Khon Kaen Hotels - Kaen Inn Hotel, Spcial rates for internet users!,

Some photos of the place, should have more but cant locate them yet.

Girls singing in the restaurant





View of the Chareon Thani Princess hotel from the room of Kaen Inn



Working on Ice statues for the table decoration



A word of warning about the breakfast, if the hotel is busy then a buffet breakfast is done in the morning and it is crap, OK if you only want coffee and toast. If its not to busy then breakfast is cooked to order and is then good

There are also many other smaller hotels and guesthouse and I hope that other members will post on any that they have stayed in in Khon Kaen.

----------


## Spin

> Often described as the Gateway to Isaan


mmmmm, never heard it called that, Korat is normally referred to as the Isaan gateway and maybe AC can comment on that?
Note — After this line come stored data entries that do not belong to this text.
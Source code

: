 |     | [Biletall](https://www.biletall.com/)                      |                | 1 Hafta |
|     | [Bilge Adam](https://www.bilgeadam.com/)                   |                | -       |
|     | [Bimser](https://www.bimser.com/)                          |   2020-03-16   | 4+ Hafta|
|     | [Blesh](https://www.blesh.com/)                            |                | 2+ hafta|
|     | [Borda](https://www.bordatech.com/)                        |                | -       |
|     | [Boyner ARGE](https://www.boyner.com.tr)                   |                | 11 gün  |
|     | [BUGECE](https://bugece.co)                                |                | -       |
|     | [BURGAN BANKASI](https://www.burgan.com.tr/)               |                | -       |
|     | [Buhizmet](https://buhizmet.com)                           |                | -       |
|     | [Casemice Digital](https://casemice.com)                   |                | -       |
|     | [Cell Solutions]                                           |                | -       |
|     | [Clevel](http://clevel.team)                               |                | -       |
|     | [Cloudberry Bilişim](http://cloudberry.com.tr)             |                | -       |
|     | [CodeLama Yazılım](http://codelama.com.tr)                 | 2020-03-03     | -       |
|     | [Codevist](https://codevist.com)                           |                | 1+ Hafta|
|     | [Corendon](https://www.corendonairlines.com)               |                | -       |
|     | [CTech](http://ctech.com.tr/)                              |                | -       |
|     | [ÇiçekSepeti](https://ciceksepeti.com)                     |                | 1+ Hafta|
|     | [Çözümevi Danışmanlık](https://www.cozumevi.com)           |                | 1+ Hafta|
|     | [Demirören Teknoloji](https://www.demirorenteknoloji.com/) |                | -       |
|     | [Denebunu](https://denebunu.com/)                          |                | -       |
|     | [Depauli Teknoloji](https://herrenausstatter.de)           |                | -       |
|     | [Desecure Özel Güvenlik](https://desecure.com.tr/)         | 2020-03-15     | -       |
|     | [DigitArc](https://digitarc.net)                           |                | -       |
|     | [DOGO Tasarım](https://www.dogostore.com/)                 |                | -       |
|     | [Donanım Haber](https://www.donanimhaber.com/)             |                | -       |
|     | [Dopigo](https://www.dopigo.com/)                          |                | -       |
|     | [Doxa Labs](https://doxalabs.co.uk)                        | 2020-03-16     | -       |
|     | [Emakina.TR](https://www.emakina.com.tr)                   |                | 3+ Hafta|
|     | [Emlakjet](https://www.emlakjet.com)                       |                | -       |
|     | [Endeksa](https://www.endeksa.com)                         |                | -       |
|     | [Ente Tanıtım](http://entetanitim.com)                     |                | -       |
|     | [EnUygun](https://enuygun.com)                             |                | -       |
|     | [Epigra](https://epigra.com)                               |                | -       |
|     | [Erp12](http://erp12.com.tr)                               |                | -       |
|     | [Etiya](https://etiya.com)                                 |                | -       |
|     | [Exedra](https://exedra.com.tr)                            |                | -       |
> the 4th largest city in Thailand


Khon Kaen is about number 8 or 9, Bangkok, Pattaya, Chang Mai and Udon Thani are all bigger. 
One on KK's great assets is that nothing is nore than 10 mins drive/ride away with relatively no traffic problems barring peak times.
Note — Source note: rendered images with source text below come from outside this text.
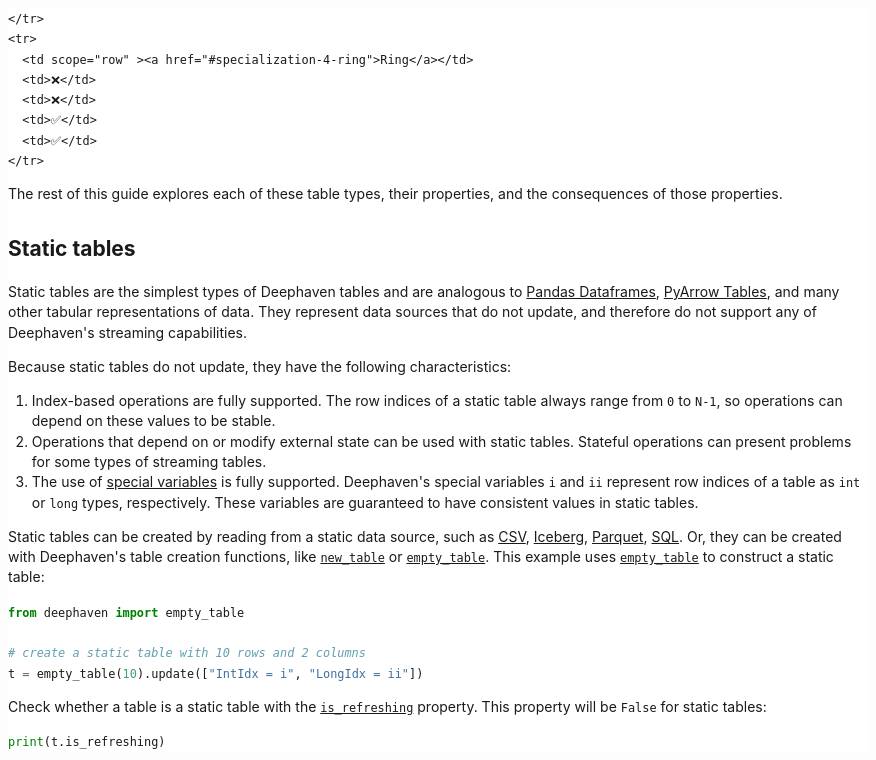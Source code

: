     </tr>
    <tr>
      <td scope="row" ><a href="#specialization-4-ring">Ring</a></td>
      <td>❌</td>
      <td>❌</td>
      <td>✅</td>
      <td>✅</td>
    </tr>
  </tbody>
</table>

The rest of this guide explores each of these table types, their properties, and the consequences of those properties.

## Static tables

Static tables are the simplest types of Deephaven tables and are analogous to [Pandas Dataframes](https://pandas.pydata.org/docs/reference/frame.html), [PyArrow Tables](https://arrow.apache.org/docs/python/generated/pyarrow.Table.html), and many other tabular representations of data. They represent data sources that do not update, and therefore do not support any of Deephaven's streaming capabilities.

Because static tables do not update, they have the following characteristics:

1. Index-based operations are fully supported. The row indices of a static table always range from `0` to `N-1`, so operations can depend on these values to be stable.
2. Operations that depend on or modify external state can be used with static tables. Stateful operations can present problems for some types of streaming tables.
3. The use of [special variables](../reference/query-language/variables/special-variables.md) is fully supported. Deephaven's special variables `i` and `ii` represent row indices of a table as `int` or `long` types, respectively. These variables are guaranteed to have consistent values in static tables.

Static tables can be created by reading from a static data source, such as [CSV](../how-to-guides/data-import-export/csv-import.md), [Iceberg](../how-to-guides/data-import-export/iceberg.md), [Parquet](../how-to-guides/data-import-export/parquet-import.md), [SQL](../how-to-guides/data-import-export/execute-sql-queries.md). Or, they can be created with Deephaven's table creation functions, like [`new_table`](../how-to-guides/new-and-empty-table.md#new_table) or [`empty_table`](../how-to-guides/new-and-empty-table.md#empty_table). This example uses [`empty_table`](../how-to-guides/new-and-empty-table.md#new_table) to construct a static table:

```python test-set=1 order=t
from deephaven import empty_table

# create a static table with 10 rows and 2 columns
t = empty_table(10).update(["IntIdx = i", "LongIdx = ii"])
```

Check whether a table is a static table with the [`is_refreshing`](../reference/table-operations/metadata/is_refreshing.md) property. This property will be `False` for static tables:

```python test-set=1 order=:log
print(t.is_refreshing)
```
A great place to live, locals always make you feel welcome, it's dirt cheap for everything and there's plenty of low milage eye candy to enjoy :Very Happy:

----------


## Fast Eddie

What's the nightlife like?

----------


## stroller

> I hope that other members will post on any that they have stayed in in Khon Kaen.


A delapidated room on the 6th floor somewhere near the bus terminal, can't remember the name, 150 bt I think it was.  :Smile:

----------


## Fabian

I recommend the Charoen Thani Princess, very good value for money. And a karaoke in house which will be important for our members I am sure.

----------


## glassdude007

great photos txs for your efforts..

----------


## RandomChances

> Khon Kaen is about number 8 or 9, Bangkok, Pattaya, Chang Mai and Udon Thani are all bigger.
> One on KK's great assets is that nothing is nore than 10 mins drive/ride away with relatively no traffic problems barring peak times.


 Khon Kaen province is the 4th largest by population the city is only 9th. Pattaya is only rated as 11th although this would probaly be people registered there.

List of cities in Thailand by population

List of provinces of Thailand by population

----------


## Propagator

> What's the nightlife like?


Depends on how you classify the nightlife. If you are looking for girlie bars as in Pattaya and Phuket etc I've not found them, but have been told that there are a couple around, but to be honest I have not really looked for them yet.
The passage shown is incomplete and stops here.